Latar Belakang: Pluchea indica (L.) Less. dan Sauropus androgynus (L.) Merr. adalah tanaman medisinal yang secara empiris digunakan sebagai galaktogogue herbal untuk menginduksi produksi air susu ibu (ASI), namun mekanisme aksinya di level molekuler dalam bentuk campuran ekstrak belum dijelaskan. Tujuan: Mengkaji aktivitas campuran ekstrak daun P. indica (EPI) dan ekstrak daun S. androgynus (ESA) terhadap ekspresi gen prolaktin (PRL), reseptor prolaktin (PRLR), oksitosin (OXT), dan reseptor oksitosin (OXTR) pada kelenjar hipofisis serta kelenjar mammae tikus Wistar menyusui. Metode: Ekstrak dibuat secara maserasi dalam pelarut etanol 70%, kemudian EPI dan ESA dihomogenkan dengan agen pensuspensi CMC 0,5%. Sebanyak 24 ekor tikus Wistar menyusui dibagi menjadi enam kelompok (n=4). Kelompok I: CMC 0,5% 1 mL/200 gBB sebagai kontrol, kelompok II: EPI 500 mg/kgBB, kelompok III: ESA 125 mg/kgBB, dan kelompok IV–VI diberikan campuran EPI dan ESA dosis bertingkat 125 + 31,25 mg/kgBB (EPI-ESA 1), 250 + 62,5 mg/kgBB (EPI-ESA 2), serta 500 + 125 mg/kgBB (EPI-ESA 3). Perlakuan diberikan satu kali sehari, per oral, mulai hari kedua hingga hari kelima belas pascaparturisi. Di hari keenam belas hewan coba dikorbankan untuk diambil jaringannya dan ekspresi gen diukur menggunakan instrumen reverse transcription quantitative real-time polymerase chain reaction (RT-qPCR). Hasil Penelitian: Hasil pengujian di kelenjar hipofisis dan kelenjar mammae menunjukkan bahwa EPI-ESA 2 secara signifikan mampu meningkatkan ekspresi gen PRL dan OXT dibandingkan kelompok kontrol, sedangkan gen PRLR dan OXTR mengalami peningkatan ekspresi paling optimal terhadap kelompok kontrol setelah perlakuan EPI-ESA 3. Keseimbangan induksi ekspresi seluruh gen target tercapai saat subyek menerima EPI-ESA 2 dosis 250 + 62,5 mg/kgBB. Kesimpulan: Campuran EPI-ESA memiliki potensi untuk meningkatkan ekspresi gen PRL, PRLR, OXT, dan OXTR pada tikus Wistar menyusui. Penelitian lanjutan diperlukan untuk mempelajari profil toksisitas dan mengevaluasi mutu kombinasi ekstrak.
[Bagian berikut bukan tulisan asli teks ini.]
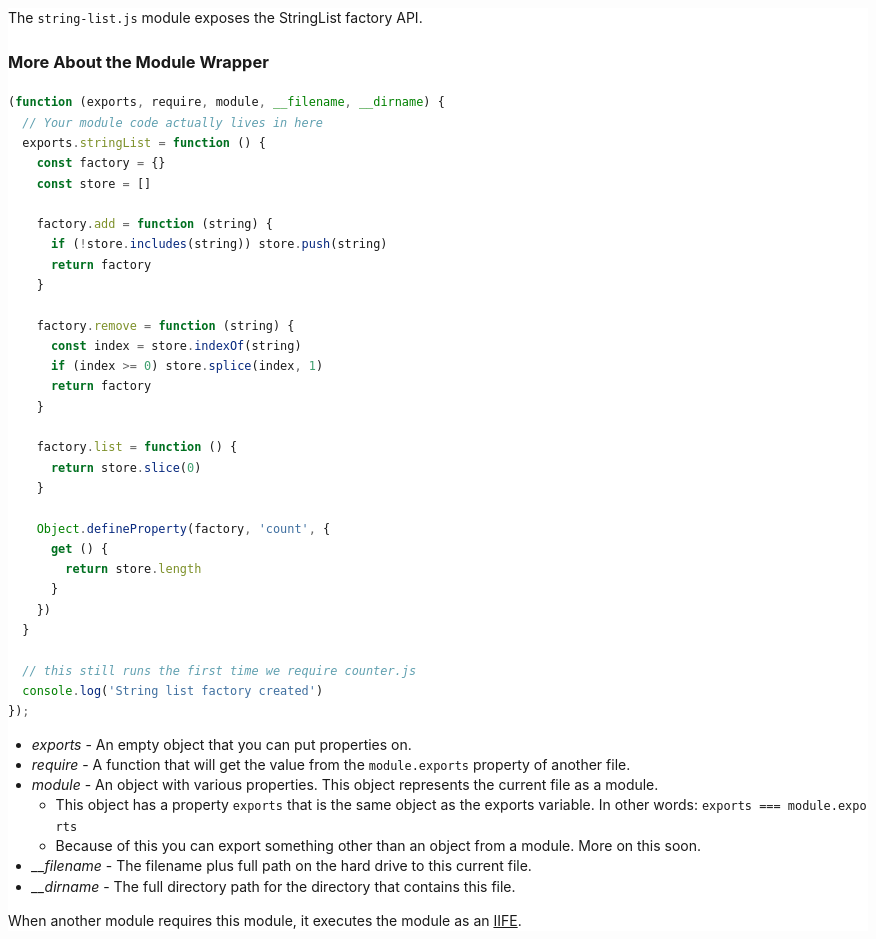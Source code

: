 The `string-list.js` module exposes the StringList factory API.

</question-answer>

### More About the Module Wrapper

```js
(function (exports, require, module, __filename, __dirname) {
  // Your module code actually lives in here
  exports.stringList = function () {
    const factory = {}
    const store = []
    
    factory.add = function (string) {
      if (!store.includes(string)) store.push(string)
      return factory
    }
  
    factory.remove = function (string) {
      const index = store.indexOf(string)
      if (index >= 0) store.splice(index, 1)
      return factory
    }
  
    factory.list = function () {
      return store.slice(0)
    }
  
    Object.defineProperty(factory, 'count', {
      get () {
        return store.length
      }
    })
  }

  // this still runs the first time we require counter.js
  console.log('String list factory created')
});
```

- *exports* - An empty object that you can put properties on.
- *require* - A function that will get the value from the `module.exports` property of another file.
- *module* - An object with various properties. This object represents the current file as a module.
    - This object has a property `exports` that is the same object as the exports variable. In other words: `exports === module.exports`
    - Because of this you can export something other than an object from a module. More on this soon.
- *__filename* - The filename plus full path on the hard drive to this current file.
- *__dirname* - The full directory path for the directory that contains this file.

When another module requires this module, it executes the module as an [IIFE](/javascript#iife---immediately-invoked-functional-expression).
Background: Pluchea indica (L.) Less. and Sauropus androgynus (L.) Merr. are medicinal plants empirically used as herbal galactogogue to induce breast milk production, but their mechanism of action at the molecular level in form of mixed extract has not been elucidated. Objective: To investigate the mixture activity of P. indica (EPI) and S. androgynus (ESA) leaves extract on prolactin (PRL), prolactin receptor (PRLR), oxytocin (OXT), and oxytocin receptor (OXTR) gene expression in pituitary and mammary glands of lactating Wistar rats. Methods: Extract was prepared by maceration in 70% ethanol solvent, then EPI and ESA were homogenized with CMC 0,5%. Twenty-four lactating Wistar rats were divided into six groups (n = 4). Group I: CMC 0,5% 1 mL/200 gBW as control, group II: EPI 500 mg/kgBW, group III: ESA 125 mg/kgBW, and groups IV–VI were given a mixture of EPI and ESA respectively 125 + 31,25 mg/kgBW (EPI-ESA 1), 250 + 62,5 mg/kgBW (EPI-ESA 2), and 500 + 125 mg/kgBW (EPI-ESA 3). The treatment was given orally, once a day, from second day until fifteenth day after parturition. On the sixteenth day, experimental animals were sacrificed for tissue sampling and gene expression was measured using a reverse transcription quantitative real-time polymerase chain reaction (RT-qPCR) instrument. Results: Test results in pituitary and mammary glands showed that EPI-ESA 2 significantly increased PRL and OXT gene expression compared to control group, while PRLR and OXTR gene expression experienced the most optimal increase than control group after EPI-ESA 3 treatment. The balance induction of all target genes was achieved when subjects received EPI-ESA 2 at doses of 250 + 62,5 mg/kgBW. Conclusion: The mixture of EPI-ESA can potentially increase gene expression of PRL, PRLR, OXT, and OXTR in lactating Wistar rats. Further research is needed to study the toxicity profile and evaluate the quality of combined extract.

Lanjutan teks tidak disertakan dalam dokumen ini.